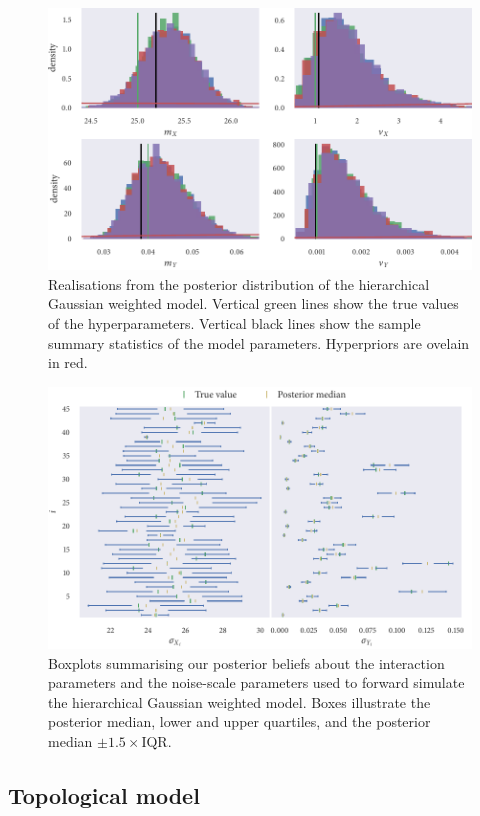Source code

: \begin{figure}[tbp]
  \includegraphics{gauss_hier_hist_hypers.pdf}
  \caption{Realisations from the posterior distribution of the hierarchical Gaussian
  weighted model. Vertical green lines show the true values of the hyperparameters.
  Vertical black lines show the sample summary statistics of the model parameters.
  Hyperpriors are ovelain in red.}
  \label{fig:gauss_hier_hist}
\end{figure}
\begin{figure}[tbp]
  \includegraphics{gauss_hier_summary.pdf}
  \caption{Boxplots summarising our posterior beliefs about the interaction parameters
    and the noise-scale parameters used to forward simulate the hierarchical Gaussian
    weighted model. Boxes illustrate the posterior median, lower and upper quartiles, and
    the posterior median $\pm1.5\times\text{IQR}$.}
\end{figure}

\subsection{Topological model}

◆ Brief
Copy out the listing word for word and skip its pictures.

◆ Written answer
Source code

: \begin{figure}[tbp]
  \includegraphics{gauss_hier_hist_hypers.pdf}
  \caption{Realisations from the posterior distribution of the hierarchical Gaussian
  weighted model. Vertical green lines show the true values of the hyperparameters.
  Vertical black lines show the sample summary statistics of the model parameters.
  Hyperpriors are ovelain in red.}
  \label{fig:gauss_hier_hist}
\end{figure}
\begin{figure}[tbp]
  \includegraphics{gauss_hier_summary.pdf}
  \caption{Boxplots summarising our posterior beliefs about the interaction parameters
    and the noise-scale parameters used to forward simulate the hierarchical Gaussian
    weighted model. Boxes illustrate the posterior median, lower and upper quartiles, and
    the posterior median $\pm1.5\times\text{IQR}$.}
\end{figure}

\subsection{Topological model}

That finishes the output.